Yes, if you define $E$ this way, it is conserved. In this case, $E$ equals the sum of the kinetic energy of the particle (in the ellipsoid frame) and the potential energy associated with the centrifugal force in this frame. Let me call this $E^{\rm rot}$, which denotes energy relative to the rotating frame.

I took $E$ to mean the particle's total energy in the inertial frame. Let me use the notation $E^{\rm in}$ for this. $E^{\rm in}$ is just the particle's KE in the inertial frame. There is no potential energy in this frame. $E^{\rm in}$ is not conserved.

The Hamiltonian in the inertial frame is $H^{\rm in} = p_{\theta} \dot \theta + p_{\phi} \dot \phi - L^{\rm in}$, where $L^{\rm in}$ is the Lagrangian in the inertial frame. $H^{\rm in}$ is conserved. $H^{\rm in} \neq E^{\rm in}$. But, you can show that $H^{\rm in} = E^{\rm rot} = H^{\rm rot}$. Here, $H^{\rm rot}$ is the Hamiltonian in the rotating frame constructed from the Lagrangian in the rotating frame.

Whew! I hope I haven't made things worse.

 

[TSny]

Using the Lagrangian for the rotating frame (with the centrifugal potential energy), the associated Hamiltonian has a much simpler form than the Hamiltonian in the inertial frame. The momenta conjugate to $\theta$ and $\phi$ in the rotating frame are different than for the inertial frame. It should be easier to find the action-angle variables associated with the Hamiltonian in the rotating frame than for the Hamiltonian in the inertial frame.

 

[l4teLearner]

Thanks again for your patience.
Before I dive into the calculations again, I would have two more (requests for) clarification to make.
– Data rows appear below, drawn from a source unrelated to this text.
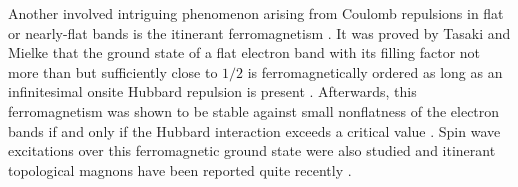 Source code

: \documentclass[amsmath,superscriptaddress,showpacs,aps,prb,twocolumn]{revtex4-1}
\begin{document}
\par Another involved intriguing phenomenon arising from Coulomb repulsions in flat or nearly-flat bands is the itinerant ferromagnetism \cite{T_PTP1998}. It was proved by Tasaki and Mielke that the ground state of a flat electron band with its filling factor not more than but sufficiently close to $1/2$ is ferromagnetically ordered as long as an infinitesimal onsite Hubbard repulsion is present \cite{T_PRL1992,M_PLA1993,MT_CMP1993}. Afterwards, this ferromagnetism was shown to be stable against small nonflatness of the electron bands if and only if the Hubbard interaction exceeds a critical value \cite{T_PRL1994}. Spin wave excitations over this ferromagnetic ground state were also studied \cite{KA_PRL1994,SGDL_PRB2018} and itinerant topological magnons have been reported quite recently \cite{SGDL_PRB2018}.
\end{document}
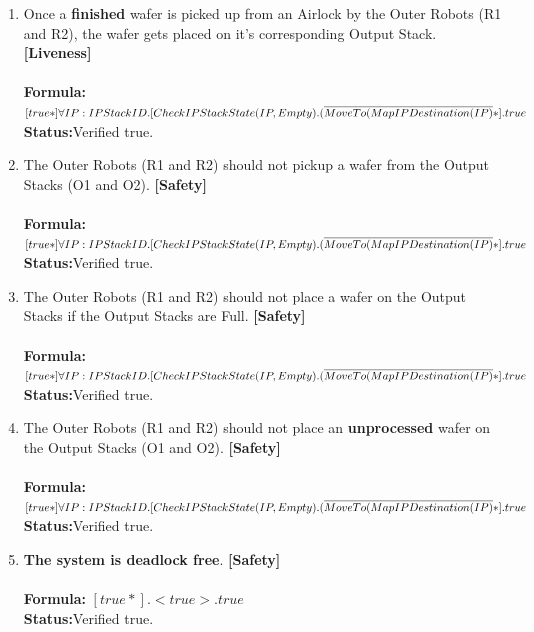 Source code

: \documentclass[a4paper,12pt]{article}
\begin{document}
\begin{enumerate}
\item Once a \textbf{finished} wafer is picked up from an Airlock by the Outer Robots (R1 and R2), the wafer gets placed on it's corresponding Output Stack. \textbf{[Liveness]}
\\
\\\textbf{Formula:} $[true*] \forall IP: IPStackID.[CheckIPStackState(IP, Empty).
\\(\overline{MoveTo(MapIPDestination(IP)}*].true$ \\\textbf{Status:}Verified true.

\item The Outer Robots (R1 and R2) should not pickup a wafer from the Output Stacks (O1 and O2). \textbf{[Safety]}
\\
\\\textbf{Formula:} $[true*] \forall IP: IPStackID.[CheckIPStackState(IP, Empty).
\\(\overline{MoveTo(MapIPDestination(IP)}*].true$ \\\textbf{Status:}Verified true.

\item The Outer Robots (R1 and R2) should not place a wafer on the Output Stacks if the Output Stacks are Full. \textbf{[Safety]}
\\
\\\textbf{Formula:} $[true*] \forall IP: IPStackID.[CheckIPStackState(IP, Empty).
\\(\overline{MoveTo(MapIPDestination(IP)}*].true$ \\\textbf{Status:}Verified true.

\item The Outer Robots (R1 and R2) should not place an \textbf{unprocessed} wafer on the Output Stacks (O1 and O2). \textbf{[Safety]}
\\
\\\textbf{Formula:} $[true*] \forall IP: IPStackID.[CheckIPStackState(IP, Empty).
\\(\overline{MoveTo(MapIPDestination(IP)}*].true$ \\\textbf{Status:}Verified true.

\item \textbf{The system is deadlock free}. \textbf{[Safety]}
\\
\\\textbf{Formula:} $[true*].<true>.true$
\\\textbf{Status:}Verified true.
\end{enumerate}
\end{document}
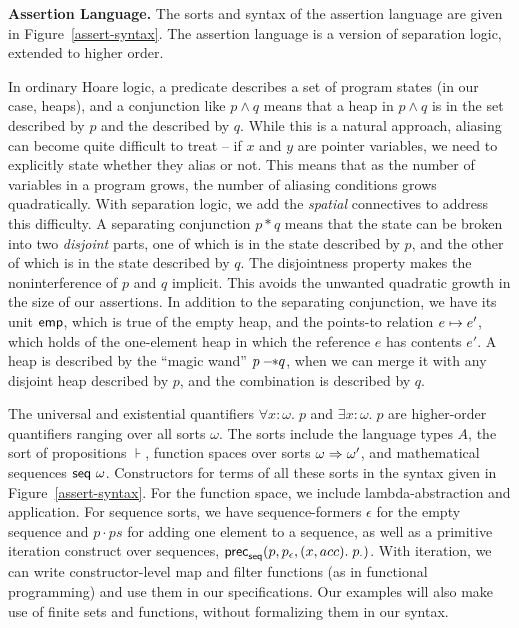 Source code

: \documentclass[preprint,natbib]{sigplanconf}
\begin{document}
\textbf{Assertion Language.} The sorts and syntax of the assertion
language are given in Figure~\ref{assert-syntax}. The assertion
language is a version of separation logic, extended to higher order.

In ordinary Hoare logic, a predicate describes a set of program states
(in our case, heaps), and a conjunction like $p \land q$ means that a
heap in $p \land q$ is in the set described by $p$ and the described
by $q$. While this is a natural approach, aliasing can become quite
difficult to treat -- if $x$ and $y$ are pointer variables, we need to
explicitly state whether they alias or not. This means that as the
number of variables in a program grows, the number of aliasing
conditions grows quadratically. 
With separation logic, we add the \emph{spatial} connectives to
address this difficulty. A separating conjunction $p * q$ means that
the state can be broken into two \emph{disjoint} parts, one of which
is in the state described by $p$, and the other of which is in the
state described by $q$. The disjointness property makes the
noninterference of $p$ and $q$ implicit. This avoids the unwanted
quadratic growth in the size of our assertions. In addition to the
separating conjunction, we have its unit $\mathsf{emp}$, which is true of the
empty heap, and the points-to relation $e \mapsto e'$, which holds
of the one-element heap in which the reference $e$ has contents
$e'$. A heap is described by the ``magic wand'' $p -\!\!* q$, when we
can merge it with any disjoint heap described by $p$, and the
combination is described by $q$.

The universal and existential quantifiers $\forall x:\omega.\;p$ and
$\exists x:\omega.\;p$ are higher-order quantifiers ranging over all
sorts $\omega$. The sorts include the language types $A$, the sort of
propositions $\assert$, function spaces over sorts $\omega \Rightarrow
\omega'$, and mathematical sequences $\mbox{\textsf{{seq }}}{\omega}$. Constructors
for terms of all these sorts in the syntax given in
Figure~\ref{assert-syntax}. For the function space, we include
lambda-abstraction and application. For sequence sorts, we have
sequence-formers $\epsilon$ for the empty sequence and $p \cdot ps$
for adding one element to a sequence, as well as a primitive iteration
construct over sequences,
$\mbox{\textsf{{prec}}}_{\mathsf{seq}}(p, {p_\epsilon}, (x,acc).\; {p_\cdot})$. With iteration, we can
write constructor-level map and filter functions (as in functional
programming) and use them in our specifications. Our examples will
also make use of finite sets and functions, without formalizing them
in our syntax.
\end{document}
1. I think the statement of the problem was a bit misleading in this sense: $\xi, \zeta, \xi$ and the parametrization with $\phi,\theta$ are coordinates/manifold defined in the (rotating) body frame relative to the ellipsoid, yet the formula given in the statement of the problem $T_0+T_1+T_2$ for kinetic energy is $E^{in}$. It has indeed two components depending on $\omega$. Correct?
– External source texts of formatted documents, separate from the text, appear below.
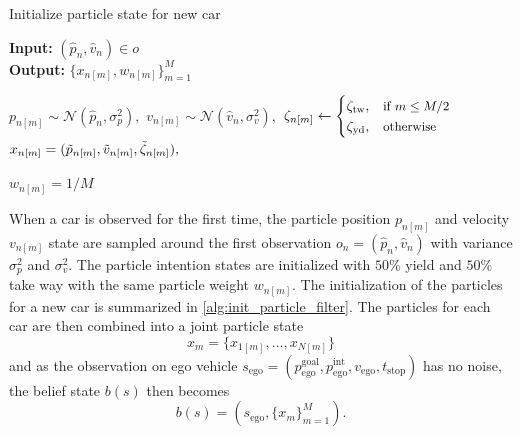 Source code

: 
\begin{algorithm}[t]
    \caption{Initialize particle state for new car }\label{alg:init_particle_filter}
    \hspace*{\algorithmicindent} \textbf{Input:} $(\hat{p}_{n} , \hat{v}_{n} ) \in o$ \\
    \hspace*{\algorithmicindent} \textbf{Output:} $\{x_{n[m]},w_{n[m]}\}^M_{m=1}$ 
   
    \begin{algorithmic}[1]
        \State $p_{n[m]} \sim \mathcal{N}(\hat{p}_{n}, \sigma_p^2),$
        \State $v_{n[m]} \sim \mathcal{N}(\hat{v}_{n}, \sigma_v^2),$
        \State $\zeta_{n[m]} \gets \begin{cases}
                            \zeta_\mathrm{tw}, & \text{\small if $m \leq M/2$}\\
                            \zeta_\mathrm{yd}, & \text{\small otherwise}
                        \end{cases}$
        \State $x_{n[m]} = (\Tilde{p}_{n[m]}, \Tilde{v}_{n[m]}, \Tilde{\zeta}_{n[m]}),$
        
        \State $w_{n[m]}=1/M$
    \EndFor

    \end{algorithmic}
\end{algorithm}
When a car is observed for the first time, the particle position $p_{n[m]}$ and velocity $v_{n[m]}$ state are sampled around the first observation $o_n = (\hat{p}_{n}, \hat{v}_{n} )$ with variance $\sigma_p^2$ and $\sigma_v^2$. The particle intention states are initialized with $50\%$ yield and $50\%$ take way with the same particle weight $w_{n[m]}$. The initialization of the particles for a new car is summarized in \ref{alg:init_particle_filter}. 
The particles for each car are then combined into a joint particle state 
\begin{equation}
    x_{m} = \{x_{1[m]}, \dots, x_{N[m]}\}
    \label{eq:joint_particles}
\end{equation}
and as the observation on ego vehicle $s_\mathrm{ego}=(p_\mathrm{ego}^\mathrm{goal},p_\mathrm{ego}^\mathrm{int}, v_\mathrm{ego}, t_\mathrm{stop})$ has no noise, the belief state $b(s)$ then becomes 
\begin{equation}
    b(s) = (s_\mathrm{ego}, \{x_m\}^M_{m=1}).
    \label{eq:particle_belief_state}
\end{equation}

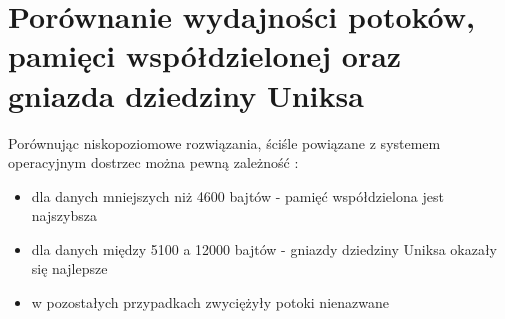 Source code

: \section{Porównanie wydajności potoków, pamięci współdzielonej oraz gniazda dziedziny Uniksa}

Porównując niskopoziomowe rozwiązania, ściśle powiązane z systemem operacyjnym dostrzec można pewną zależność \cite{ZX2011}:

\begin{itemize}
    \item dla danych mniejszych niż 4600 bajtów - pamięć współdzielona jest najszybsza
    \item dla danych między 5100 a 12000 bajtów - gniazdy dziedziny Uniksa okazały się najlepsze
    \item w pozostałych przypadkach zwyciężyły potoki nienazwane
\end{itemize}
2. When calculating $H^{rot}$, still keeping the same parametrization, $KE^{rot}$ should be just
$T_2$ as the other two terms vanish as we don't consider $\omega$ in the kinetic part. On the other hand, for the potential part of the Lagrangian, I should consider a generalized potential as in https://physics.stackexchange.com/a/498249/242754
to accoun for the Coriolis force. Correct?

thanks again!

 

[TSny]

Thanks again for your patience.
Before I dive into the calculations again, I would have two more (requests for) clarification to make.
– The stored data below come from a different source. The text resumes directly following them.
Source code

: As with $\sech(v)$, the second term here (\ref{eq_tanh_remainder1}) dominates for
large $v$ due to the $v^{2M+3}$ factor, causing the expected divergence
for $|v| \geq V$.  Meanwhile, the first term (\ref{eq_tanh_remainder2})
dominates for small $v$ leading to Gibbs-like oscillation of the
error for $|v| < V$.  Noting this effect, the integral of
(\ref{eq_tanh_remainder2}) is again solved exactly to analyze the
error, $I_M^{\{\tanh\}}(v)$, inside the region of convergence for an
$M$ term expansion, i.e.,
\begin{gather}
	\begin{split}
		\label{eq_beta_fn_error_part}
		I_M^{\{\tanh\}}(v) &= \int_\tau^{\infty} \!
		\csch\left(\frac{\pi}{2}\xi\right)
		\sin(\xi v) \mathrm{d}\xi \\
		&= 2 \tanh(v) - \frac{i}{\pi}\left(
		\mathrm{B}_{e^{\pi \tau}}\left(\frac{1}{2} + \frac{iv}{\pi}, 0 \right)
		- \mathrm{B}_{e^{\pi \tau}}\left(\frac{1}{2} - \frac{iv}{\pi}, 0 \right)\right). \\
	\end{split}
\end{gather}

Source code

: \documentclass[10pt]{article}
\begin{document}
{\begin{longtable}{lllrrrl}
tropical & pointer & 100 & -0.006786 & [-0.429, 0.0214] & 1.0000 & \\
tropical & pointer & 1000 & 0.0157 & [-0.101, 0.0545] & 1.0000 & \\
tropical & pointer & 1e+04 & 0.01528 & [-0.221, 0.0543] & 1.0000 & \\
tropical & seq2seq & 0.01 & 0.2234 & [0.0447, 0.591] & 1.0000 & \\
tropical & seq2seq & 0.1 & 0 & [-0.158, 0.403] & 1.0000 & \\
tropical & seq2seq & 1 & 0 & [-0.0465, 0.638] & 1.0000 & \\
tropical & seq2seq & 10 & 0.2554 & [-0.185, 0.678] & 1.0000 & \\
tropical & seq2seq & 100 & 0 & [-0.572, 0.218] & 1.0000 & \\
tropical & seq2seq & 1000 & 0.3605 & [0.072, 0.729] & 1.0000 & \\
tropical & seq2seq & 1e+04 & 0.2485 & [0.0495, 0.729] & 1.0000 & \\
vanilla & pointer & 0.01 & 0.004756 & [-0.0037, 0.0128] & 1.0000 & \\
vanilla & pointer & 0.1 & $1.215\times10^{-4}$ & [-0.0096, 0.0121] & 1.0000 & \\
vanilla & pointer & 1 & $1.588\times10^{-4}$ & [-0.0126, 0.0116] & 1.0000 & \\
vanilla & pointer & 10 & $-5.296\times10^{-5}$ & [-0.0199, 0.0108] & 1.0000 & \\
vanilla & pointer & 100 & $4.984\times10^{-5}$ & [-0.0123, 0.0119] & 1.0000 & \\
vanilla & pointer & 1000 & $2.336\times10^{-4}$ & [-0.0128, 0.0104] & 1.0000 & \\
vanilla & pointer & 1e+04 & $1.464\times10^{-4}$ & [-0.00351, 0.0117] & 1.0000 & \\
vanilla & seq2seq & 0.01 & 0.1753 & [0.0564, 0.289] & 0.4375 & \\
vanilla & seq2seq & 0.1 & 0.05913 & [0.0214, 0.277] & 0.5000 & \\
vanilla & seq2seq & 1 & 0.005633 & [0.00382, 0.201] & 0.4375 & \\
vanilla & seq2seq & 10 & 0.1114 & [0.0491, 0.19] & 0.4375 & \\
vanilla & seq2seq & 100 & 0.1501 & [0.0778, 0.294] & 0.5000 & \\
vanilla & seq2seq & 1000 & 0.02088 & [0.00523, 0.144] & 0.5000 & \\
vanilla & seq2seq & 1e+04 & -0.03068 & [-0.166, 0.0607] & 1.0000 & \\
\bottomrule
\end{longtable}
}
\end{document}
1. I think the statement of the problem was a bit misleading in this sense: $\xi, \zeta, \xi$ and the parametrization with $\phi,\theta$ are coordinates/manifold defined in the (rotating) body frame relative to the ellipsoid, yet the formula given in the statement of the problem $T_0+T_1+T_2$ for kinetic energy is $E^{in}$. It has indeed two components depending on $\omega$. Correct?

Yes.

2. When calculating $H^{rot}$, still keeping the same parametrization, $KE^{rot}$ should be just
$T_2$ as the other two terms vanish as we don't consider $\omega$ in the kinetic part.

Yes

On the other hand, for the potential part of the Lagrangian, I should consider a generalized potential as in https://physics.stackexchange.com/a/498249/242754
to accoun for the Coriolis force. Correct?

Yes, that's correct. In post #8 of this thread, I forgot the need for the Coriolis term in $H^{\rm rot}$. Now I'm not sure there is any advantage in working with $H^{\rm rot}$. With the Coriolis term included, it might not be any simpler than working with $H^{\rm in}$. However, you could try it and see.

 

[TSny]

Regarding action variables, I'm only familiar with examples where the variables ($\theta$ and $\phi$ in our case) are periodic: oscillations or orbital motion. The general trajectory on the rotating ellipsoid seems to me to be too complicated for the use of action variables. But, I could be wrong.

We can get oscillations or orbits for the rotating ellipsoid if the trajectory lies in the x-z plane.

On the left, the particle oscillates on the blue arc in the x-z plane. On the right, the particle orbits around the ellipse in the x-z plane. Since $\phi$ is fixed at 0 here, $\theta$ is the only variable. So we would have only one action variable $J_{\theta}$.